To be fair, this failed in the non-rust path too because the bot management returned that all traffic was a bot. But yes, FL2 needs to catch panics from individual components but I’m not sure if failing open is necessarily that much better (it was in this case but the next incident could easily be the result of failing open).
But more generally you could catch the panic at the FL2 layer to make that decision intentional - missing logic at that layer IMHO.
Catching panic probably isn’t a great idea if there’s any unsafe code in the system. (Do the unsafe blocks really maintain heap invariants if across panics?)
Unsafe blocks have nothing to do with it. Yes - they maintain all the same invariants as safe blocks or those unsafe blocks are unsound regardless of panics. But there’s millions of way to architect this (eg a supervisor process that notices which layer in FL2 is crashing and just completely disables that layer when it starts up the proxy again. There’s challenges here because then you have to figure out what constitutes a perma crashing (eg what if it’s just 20% of all sites? Do you disable?). And in the general case you have the fail open/fail close decision anyway which you should just annotate individual layers with.
But the bigger change is to make sure that config changes roll out gradually instead of all at once. That’s the source of 99% of all widespread outages
I think the parent is implying that the panic should be "caught" via a supervisor process, Erlang-style, rather than implying the literal use of `catch_unwind` to resume within the same process.
Supervisor is the brutalist way. But catch_unwind may be needed for perf and other reasons.
But ultimately it’s not the panic that’s the problem but a failure to specify how panics within FL2 layers should be handled; each layer is at least one team and FL2’s job is providing a safe playground for everyone to safely coexist regardless of the misbehavior of any single component
But as always such failures are emblematic of multiple things going wrong at once. You probably want to end up using both catch_unwind for the typical case and the supervisor for the case where there’s a segfault in some unsafe code you call or native library you invoke.
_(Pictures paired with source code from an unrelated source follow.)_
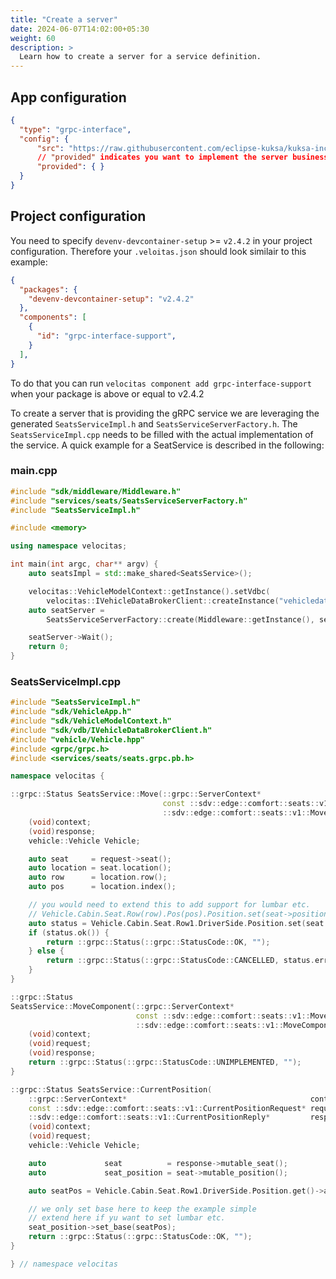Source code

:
 ```yaml
---
title: "Create a server"
date: 2024-06-07T14:02:00+05:30
weight: 60
description: >
  Learn how to create a server for a service definition.
---
```



## App configuration

```json
{
  "type": "grpc-interface",
  "config": {
      "src": "https://raw.githubusercontent.com/eclipse-kuksa/kuksa-incubation/main/seat_service/proto/sdv/edge/comfort/seats/v1/seats.proto",
      // "provided" indicates you want to implement the server business logic for the service
      "provided": { }
  }
}
```

## Project configuration

You need to specify `devenv-devcontainer-setup` >= `v2.4.2` in your project configuration. Therefore your `.veloitas.json` should look similair to this example:

```json
{
  "packages": {
    "devenv-devcontainer-setup": "v2.4.2"
  },
  "components": [
    {
      "id": "grpc-interface-support", 
    }
  ],
}
```

To do that you can run `velocitas component add grpc-interface-support` when your package is above or equal to v2.4.2

To create a server that is providing the gRPC service we are leveraging the generated `SeatsServiceImpl.h` and `SeatsServiceServerFactory.h`. The `SeatsServiceImpl.cpp` needs to be filled with the actual implementation of the service. A quick example for a SeatService is described in the following:

### main.cpp

``` cpp
#include "sdk/middleware/Middleware.h"
#include "services/seats/SeatsServiceServerFactory.h"
#include "SeatsServiceImpl.h"

#include <memory>

using namespace velocitas;

int main(int argc, char** argv) {
    auto seatsImpl = std::make_shared<SeatsService>();

    velocitas::VehicleModelContext::getInstance().setVdbc(
        velocitas::IVehicleDataBrokerClient::createInstance("vehicledatabroker"));
    auto seatServer =
        SeatsServiceServerFactory::create(Middleware::getInstance(), seatsImpl);

    seatServer->Wait();
    return 0;
}
```

### SeatsServiceImpl.cpp

``` cpp
#include "SeatsServiceImpl.h"
#include "sdk/VehicleApp.h"
#include "sdk/VehicleModelContext.h"
#include "sdk/vdb/IVehicleDataBrokerClient.h"
#include "vehicle/Vehicle.hpp"
#include <grpc/grpc.h>
#include <services/seats/seats.grpc.pb.h>

namespace velocitas {

::grpc::Status SeatsService::Move(::grpc::ServerContext*                              context,
                                  const ::sdv::edge::comfort::seats::v1::MoveRequest* request,
                                  ::sdv::edge::comfort::seats::v1::MoveReply*         response) {
    (void)context;
    (void)response;
    vehicle::Vehicle Vehicle;

    auto seat     = request->seat();
    auto location = seat.location();
    auto row      = location.row();
    auto pos      = location.index();

    // you would need to extend this to add support for lumbar etc.
    // Vehicle.Cabin.Seat.Row(row).Pos(pos).Position.set(seat->position()->xxxxxx())->await();
    auto status = Vehicle.Cabin.Seat.Row1.DriverSide.Position.set(seat.position().base())->await();
    if (status.ok()) {
        return ::grpc::Status(::grpc::StatusCode::OK, "");
    } else {
        return ::grpc::Status(::grpc::StatusCode::CANCELLED, status.errorMessage());
    }
}

::grpc::Status
SeatsService::MoveComponent(::grpc::ServerContext*                                       context,
                            const ::sdv::edge::comfort::seats::v1::MoveComponentRequest* request,
                            ::sdv::edge::comfort::seats::v1::MoveComponentReply*         response) {
    (void)context;
    (void)request;
    (void)response;
    return ::grpc::Status(::grpc::StatusCode::UNIMPLEMENTED, "");
}

::grpc::Status SeatsService::CurrentPosition(
    ::grpc::ServerContext*                                         context,
    const ::sdv::edge::comfort::seats::v1::CurrentPositionRequest* request,
    ::sdv::edge::comfort::seats::v1::CurrentPositionReply*         response) {
    (void)context;
    (void)request;
    vehicle::Vehicle Vehicle;

    auto             seat          = response->mutable_seat();
    auto             seat_position = seat->mutable_position();

    auto seatPos = Vehicle.Cabin.Seat.Row1.DriverSide.Position.get()->await().value();

    // we only set base here to keep the example simple
    // extend here if yu want to set lumbar etc.
    seat_position->set_base(seatPos);
    return ::grpc::Status(::grpc::StatusCode::OK, "");
}

} // namespace velocitas
```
I also mention the fundamental tension of do you want to fail open or closed. Most layers should probably fail open. Some layers (eg auth) it’s safer to fail closed.
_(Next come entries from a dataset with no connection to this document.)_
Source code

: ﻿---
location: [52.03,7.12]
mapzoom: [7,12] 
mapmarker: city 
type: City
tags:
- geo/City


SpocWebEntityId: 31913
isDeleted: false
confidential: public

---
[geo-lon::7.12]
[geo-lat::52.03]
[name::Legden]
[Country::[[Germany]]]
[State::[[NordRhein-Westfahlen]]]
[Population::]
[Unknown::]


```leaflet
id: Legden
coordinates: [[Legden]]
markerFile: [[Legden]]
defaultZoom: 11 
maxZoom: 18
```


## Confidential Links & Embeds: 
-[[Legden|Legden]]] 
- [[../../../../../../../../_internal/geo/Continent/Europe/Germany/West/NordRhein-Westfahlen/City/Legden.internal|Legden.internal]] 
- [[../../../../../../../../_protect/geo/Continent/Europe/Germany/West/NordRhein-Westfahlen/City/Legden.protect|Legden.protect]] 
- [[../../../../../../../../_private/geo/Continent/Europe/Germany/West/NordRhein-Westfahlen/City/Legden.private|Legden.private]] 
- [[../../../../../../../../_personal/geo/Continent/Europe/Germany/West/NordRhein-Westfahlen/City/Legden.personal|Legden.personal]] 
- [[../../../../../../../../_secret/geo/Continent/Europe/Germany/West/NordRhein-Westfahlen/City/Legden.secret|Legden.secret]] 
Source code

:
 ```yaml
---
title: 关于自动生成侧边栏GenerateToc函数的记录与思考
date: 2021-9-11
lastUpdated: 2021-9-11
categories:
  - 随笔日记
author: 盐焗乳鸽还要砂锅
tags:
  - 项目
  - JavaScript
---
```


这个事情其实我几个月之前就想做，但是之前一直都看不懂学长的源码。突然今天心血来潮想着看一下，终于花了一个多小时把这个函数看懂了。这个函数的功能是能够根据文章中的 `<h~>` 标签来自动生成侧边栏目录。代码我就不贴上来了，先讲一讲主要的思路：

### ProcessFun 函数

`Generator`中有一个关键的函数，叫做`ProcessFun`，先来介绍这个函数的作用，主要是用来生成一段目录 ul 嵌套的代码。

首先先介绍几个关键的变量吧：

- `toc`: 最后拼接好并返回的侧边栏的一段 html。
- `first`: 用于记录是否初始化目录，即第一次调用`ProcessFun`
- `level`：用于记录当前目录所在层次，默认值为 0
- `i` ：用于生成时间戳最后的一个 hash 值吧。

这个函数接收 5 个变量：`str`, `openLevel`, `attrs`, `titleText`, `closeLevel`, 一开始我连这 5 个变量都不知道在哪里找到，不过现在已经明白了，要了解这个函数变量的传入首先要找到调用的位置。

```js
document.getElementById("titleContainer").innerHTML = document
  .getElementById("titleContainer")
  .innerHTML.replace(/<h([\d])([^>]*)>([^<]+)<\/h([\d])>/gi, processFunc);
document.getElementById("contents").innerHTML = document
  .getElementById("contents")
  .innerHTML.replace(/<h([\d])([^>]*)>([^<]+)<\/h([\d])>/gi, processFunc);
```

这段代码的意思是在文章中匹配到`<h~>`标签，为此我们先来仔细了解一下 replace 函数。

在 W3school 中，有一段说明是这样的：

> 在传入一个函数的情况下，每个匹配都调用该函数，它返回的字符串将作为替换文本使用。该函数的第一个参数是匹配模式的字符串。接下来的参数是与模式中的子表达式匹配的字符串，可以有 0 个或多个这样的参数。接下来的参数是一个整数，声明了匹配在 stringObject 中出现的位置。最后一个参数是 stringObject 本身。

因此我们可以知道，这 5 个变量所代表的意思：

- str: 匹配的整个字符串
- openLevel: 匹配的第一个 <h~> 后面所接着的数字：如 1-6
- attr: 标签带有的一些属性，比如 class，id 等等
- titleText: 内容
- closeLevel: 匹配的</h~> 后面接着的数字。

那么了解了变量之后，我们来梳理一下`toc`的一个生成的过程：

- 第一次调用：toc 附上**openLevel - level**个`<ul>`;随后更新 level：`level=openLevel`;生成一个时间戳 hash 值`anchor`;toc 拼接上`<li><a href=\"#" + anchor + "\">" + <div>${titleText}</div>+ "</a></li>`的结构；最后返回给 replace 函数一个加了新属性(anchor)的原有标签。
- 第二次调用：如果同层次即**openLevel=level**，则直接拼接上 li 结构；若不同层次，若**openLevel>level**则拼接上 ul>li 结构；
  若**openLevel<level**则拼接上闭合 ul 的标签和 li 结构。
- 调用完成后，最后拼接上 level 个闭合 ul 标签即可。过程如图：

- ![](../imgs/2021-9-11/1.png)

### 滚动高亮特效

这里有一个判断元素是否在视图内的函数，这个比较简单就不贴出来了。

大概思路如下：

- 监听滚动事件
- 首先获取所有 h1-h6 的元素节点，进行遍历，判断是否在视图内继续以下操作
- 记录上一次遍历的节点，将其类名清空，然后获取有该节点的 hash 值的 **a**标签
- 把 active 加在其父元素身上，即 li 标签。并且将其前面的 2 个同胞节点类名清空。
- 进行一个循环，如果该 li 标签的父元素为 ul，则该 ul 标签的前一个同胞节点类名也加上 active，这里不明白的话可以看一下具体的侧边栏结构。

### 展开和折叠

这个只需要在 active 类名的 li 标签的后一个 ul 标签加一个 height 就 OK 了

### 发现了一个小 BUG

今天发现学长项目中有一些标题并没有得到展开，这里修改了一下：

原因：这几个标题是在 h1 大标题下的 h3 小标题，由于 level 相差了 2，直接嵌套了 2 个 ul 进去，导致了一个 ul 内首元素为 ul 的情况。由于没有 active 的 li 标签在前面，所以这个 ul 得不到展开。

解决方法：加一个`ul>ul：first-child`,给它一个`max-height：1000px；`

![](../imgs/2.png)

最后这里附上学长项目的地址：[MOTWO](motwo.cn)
The unwrap should be replaced by code that creates enough alerting to make a P0 incidident from their canary deployment immediately.
OR even, the bot code crashing should itself be generating alerts.
Canary deployment would be automatically rolled back until P0 incident resolved.
All of this could probably have happened and contained at their scale in less than a minute as they would likely generate enough "omg the proxy cannot handle its config" alerts off of a deployment of 0.001% near immediately.
Agreed - a big question why the file wasn’t test driven in staging and progressively rolled out. And also what alerting was missing within FL2 that they couldn’t pinpoint the unwrap instantly.
But more generally you could catch the panic at the FL2 layer to make that decision intentional - missing logic at that layer IMHO.